Khajavi was afraid of what might happen. While she waited to be interviewed, she was seated next to a man in handcuffs.

“I was afraid. I said, ‘Oh my Gosh, what’s going on here?”

Khajavi reflects that she could have taken this as a “bad sign.” But she lost all worry when she was finally cleared to enter the United States and reunite with her brother.

Khajavi’s trip would have been impossible today. Iranian citizens can’t get tourist visas to come to the United States anymore.

Within weeks of President Donald Trump’s inauguration, the administration created a ban that restricts travel to the United States by people from seven predominantly Muslim countries. That ban has been challenged in court and has taken several iterations, according to the United States Citizenship and Immigration Services. Even in newer versions, Iran has stayed on the banned list each time.

Now, 20 years after Khajavi first touched down in Houston, she and her brother are both U.S. citizens. The travel ban doesn’t affect their status, but it does affect the siblings’ ability to bring their 80-year-old father to live in the U.S. with them.

Their father is the only member of her immediate family still living in Iran. The two siblings make trips to Tehran as often as they can. In the past year and a half since their mother died, Khajavi and her brother have visited their father about five times.

Khajavi knows others that have faced similar hardships with their families. She says she’s met Iranians who are political asylees and can never return to Iran under the current regime.

‘Am I Going To Make It Here?’

by Madeline Gray | Next Generation Radio | California State University, Fullerton | January 2019

Hedieh Khajavi uses a Persian rug coaster that she bought in Iran from a recent trip back home. Khajavi had always planned on immigrating to America to study. But, coming to terms with her new environment turned out to be the hardest lesson of all.
“I know people that their parents passed away in Iran. They were not able to see their parents and go to their funerals because of fear of prosecution… So I’m one of the fortunate ones that I’m able to go back,” said Khajavi.

Thankfully, her father could apply for a special waiver (I-130, Petition for Alien Relative form). As a U.S. citizen, Khajavi’s brother is sponsoring their father’s application to come the U.S. They believe their father’s American education aided them in meeting the waiver criteria.

However, his waiver is still being reviewed by the United States Embassy after his file was completed. Khajavi’s father had an interview with the United States consulate in Armenia and received the news that he qualifies. Now, it’s a waiting game for the Khajavi family.

According to Yusra Khafagi with the immigration department at Council of American-Islamic Relations Los Angeles, these types of waivers are often denied unless it’s an extreme case, like life-threatening illness.

“The terms for the I-130 form’s approval is vague,” said Khafagi.

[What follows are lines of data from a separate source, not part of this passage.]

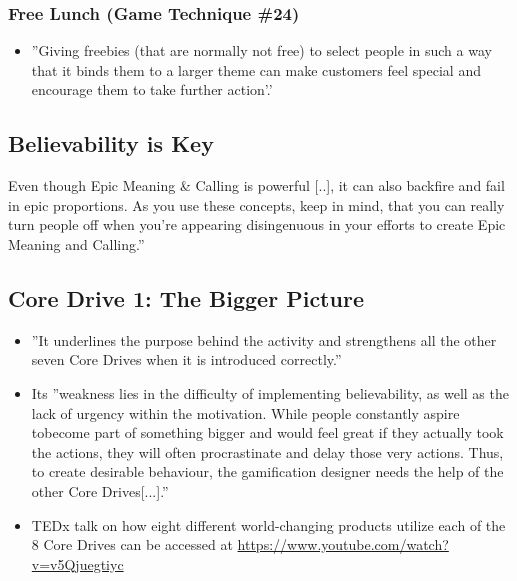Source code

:     \subsubsection{Free Lunch (Game Technique \#24)}
    \begin{itemize}
        \item ''Giving freebies (that are normally not free) to select people in such a way that it binds them to a larger theme can make customers feel special and encourage them to take further action'.'
    \end{itemize}
    
    \subsection{Believability is Key}
    Even though Epic Meaning \& Calling is powerful [..], it can also backfire and fail in epic proportions. As you use these concepts, keep in mind, that you can really turn people off when you're appearing disingenuous in your efforts to create Epic Meaning and Calling.''
    
    \subsection{Core Drive 1: The Bigger Picture}
    \begin{itemize}
        \item ''It underlines the purpose behind the activity and strengthens all the other seven Core Drives when it is introduced correctly.''
        \item Its ''weakness lies in the difficulty of implementing believability, as well as the lack of urgency within the motivation. While people constantly aspire tobecome part of something bigger and would feel great if they actually took the actions, they will often procrastinate and delay those very actions. Thus, to create desirable behaviour, the gamification designer needs the help of the other Core Drives[...].''
        \item TEDx talk on how eight different world-changing products utilize each of the 8 Core Drives can be accessed at \url{https://www.youtube.com/watch?v=v5Qjuegtiyc}
    \end{itemize}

Khajavi is uncertain about how the process will end.

“The scary part about immigration is the constant changes in law,” said Khajavi. “Which [is] the unpredictability of it.”

The near unattainable documents requested and strict deadlines have Khajavi convinced that the process was designed at this level of difficulty to push applicants to give up before they’ve received their waivers.

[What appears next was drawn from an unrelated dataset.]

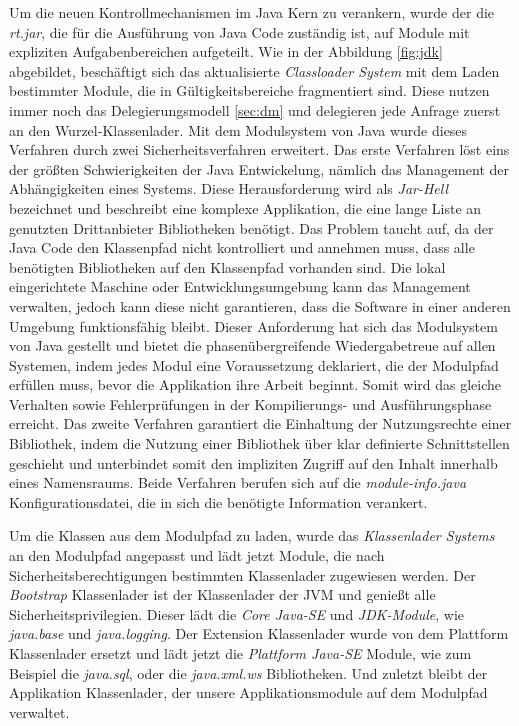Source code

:     Um die neuen Kontrollmechanismen im Java Kern zu verankern, wurde der die \textit{rt.jar}, die für die Ausführung von Java Code zuständig ist, auf Module mit expliziten Aufgabenbereichen aufgeteilt. Wie in der Abbildung \ref{fig:jdk} abgebildet, beschäftigt sich das aktualisierte \textit{Classloader System} mit dem Laden bestimmter Module, die in Gültigkeitsbereiche fragmentiert sind. Diese nutzen immer noch das Delegierungsmodell \ref{sec:dm} und delegieren jede Anfrage zuerst an den Wurzel-Klassenlader. Mit dem Modulsystem von Java wurde dieses Verfahren durch zwei Sicherheitsverfahren erweitert. Das erste Verfahren löst eins der größten Schwierigkeiten der Java Entwickelung, nämlich das Management der Abhängigkeiten eines Systems. Diese Herausforderung wird als \textit{Jar-Hell} bezeichnet und beschreibt eine komplexe Applikation, die eine lange Liste an genutzten Drittanbieter Bibliotheken benötigt. Das Problem taucht auf, da der Java Code den Klassenpfad nicht kontrolliert und annehmen muss, dass alle benötigten Bibliotheken auf den Klassenpfad vorhanden sind. Die lokal eingerichtete Maschine oder Entwicklungsumgebung kann das Management verwalten, jedoch kann diese nicht garantieren, dass die Software in einer anderen Umgebung funktionsfähig bleibt.\newline
    Dieser Anforderung hat sich das Modulsystem von Java gestellt und bietet die phasenübergreifende Wiedergabetreue auf allen Systemen, indem jedes Modul eine Voraussetzung deklariert, die der Modulpfad erfüllen muss, bevor die Applikation ihre Arbeit beginnt. Somit wird das gleiche Verhalten sowie Fehlerprüfungen in der Kompilierungs- und Ausführungsphase erreicht.\newline
    Das zweite Verfahren garantiert die Einhaltung der Nutzungsrechte einer Bibliothek, indem die Nutzung einer Bibliothek über klar definierte Schnittstellen geschieht und unterbindet somit den impliziten Zugriff auf den Inhalt innerhalb eines Namensraums. Beide Verfahren berufen sich auf die \textit{module-info.java} Konfigurationsdatei, die in sich die benötigte Information verankert. \bigbreak

    Um die Klassen aus dem Modulpfad zu laden, wurde das \textit{Klassenlader Systems} an den Modulpfad angepasst und lädt jetzt Module, die nach Sicherheitsberechtigungen bestimmten Klassenlader zugewiesen werden. Der \textit{Bootstrap} Klassenlader ist der Klassenlader der JVM und genießt alle Sicherheitsprivilegien. Dieser lädt die \textit{Core Java-SE} und \textit{JDK-Module}, wie \textit{java.base} und \textit{java.logging}. Der Extension Klassenlader wurde von dem Plattform Klassenlader ersetzt und lädt jetzt die \textit{Plattform Java-SE} Module, wie zum Beispiel die \textit{java.sql}, oder die \textit{java.xml.ws} Bibliotheken. Und zuletzt bleibt der Applikation Klassenlader, der unsere Applikationsmodule auf dem Modulpfad verwaltet. \cite{classLoadingOracle,modulMitJava9,java9modRevealed}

Filling out the documents discouraged her, at times, from following through with the process.

“Sometimes a reason for giving up for me was mainly the documents… I was like are you kidding me, who sat down to even request these,” said Khajavi. “They didn’t make any logical sense to me.”

Khajavi doesn’t want her father to feel the loneliness that she had felt when she first came to America.

“I was not able to go back to Iran, because if I would have left the United States, I was not able to reenter,” said Khajavi. “It took 10 years for me to get my green card. That’s how I was able to go back. So for 10 years, I didn’t see my family, my parents.”

Aside from the obstacles Khajavi encountered during her immigration process, she remains optimistic and hopeful regarding her father’s status receiving the immigration waiver. She hopes to see her father arrive at an American airport, like she did 20 years ago, and get to reunite with his family.